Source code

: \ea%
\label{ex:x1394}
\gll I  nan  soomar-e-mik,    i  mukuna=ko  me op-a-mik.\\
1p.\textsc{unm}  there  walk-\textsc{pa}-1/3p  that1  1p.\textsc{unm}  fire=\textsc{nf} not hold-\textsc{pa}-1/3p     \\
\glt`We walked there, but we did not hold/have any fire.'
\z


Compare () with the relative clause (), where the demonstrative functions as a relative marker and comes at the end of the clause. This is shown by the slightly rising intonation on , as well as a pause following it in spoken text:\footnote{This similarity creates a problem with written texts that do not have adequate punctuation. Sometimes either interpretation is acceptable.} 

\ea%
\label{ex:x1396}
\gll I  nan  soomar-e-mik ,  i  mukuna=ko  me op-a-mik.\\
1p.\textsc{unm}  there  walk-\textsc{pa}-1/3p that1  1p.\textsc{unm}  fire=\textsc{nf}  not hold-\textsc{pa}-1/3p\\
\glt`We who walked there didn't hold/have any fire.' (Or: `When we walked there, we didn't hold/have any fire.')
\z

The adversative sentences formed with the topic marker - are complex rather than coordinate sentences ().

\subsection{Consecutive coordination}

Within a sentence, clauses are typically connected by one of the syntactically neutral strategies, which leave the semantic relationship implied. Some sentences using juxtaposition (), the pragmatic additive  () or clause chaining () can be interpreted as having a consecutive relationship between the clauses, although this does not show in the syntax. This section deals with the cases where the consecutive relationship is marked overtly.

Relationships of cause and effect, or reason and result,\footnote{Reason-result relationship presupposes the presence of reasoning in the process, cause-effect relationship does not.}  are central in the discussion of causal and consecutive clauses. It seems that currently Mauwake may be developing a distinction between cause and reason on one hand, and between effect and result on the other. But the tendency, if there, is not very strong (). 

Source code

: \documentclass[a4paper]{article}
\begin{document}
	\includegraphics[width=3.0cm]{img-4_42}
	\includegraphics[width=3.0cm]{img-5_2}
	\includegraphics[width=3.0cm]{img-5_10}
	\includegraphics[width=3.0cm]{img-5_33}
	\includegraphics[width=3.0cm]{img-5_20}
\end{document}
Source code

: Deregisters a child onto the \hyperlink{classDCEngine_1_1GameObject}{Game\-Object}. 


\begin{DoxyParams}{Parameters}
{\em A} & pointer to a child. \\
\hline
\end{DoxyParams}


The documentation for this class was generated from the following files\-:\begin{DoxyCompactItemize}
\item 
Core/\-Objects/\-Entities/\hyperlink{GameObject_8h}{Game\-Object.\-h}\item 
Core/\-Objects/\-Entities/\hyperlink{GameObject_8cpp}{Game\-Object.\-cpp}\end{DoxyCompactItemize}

[ABOUT THIS TASK]
Provide only the number of lines in the listing above that contain "includegraphics".

[OUTPUT FOR THIS EXERCISE]
5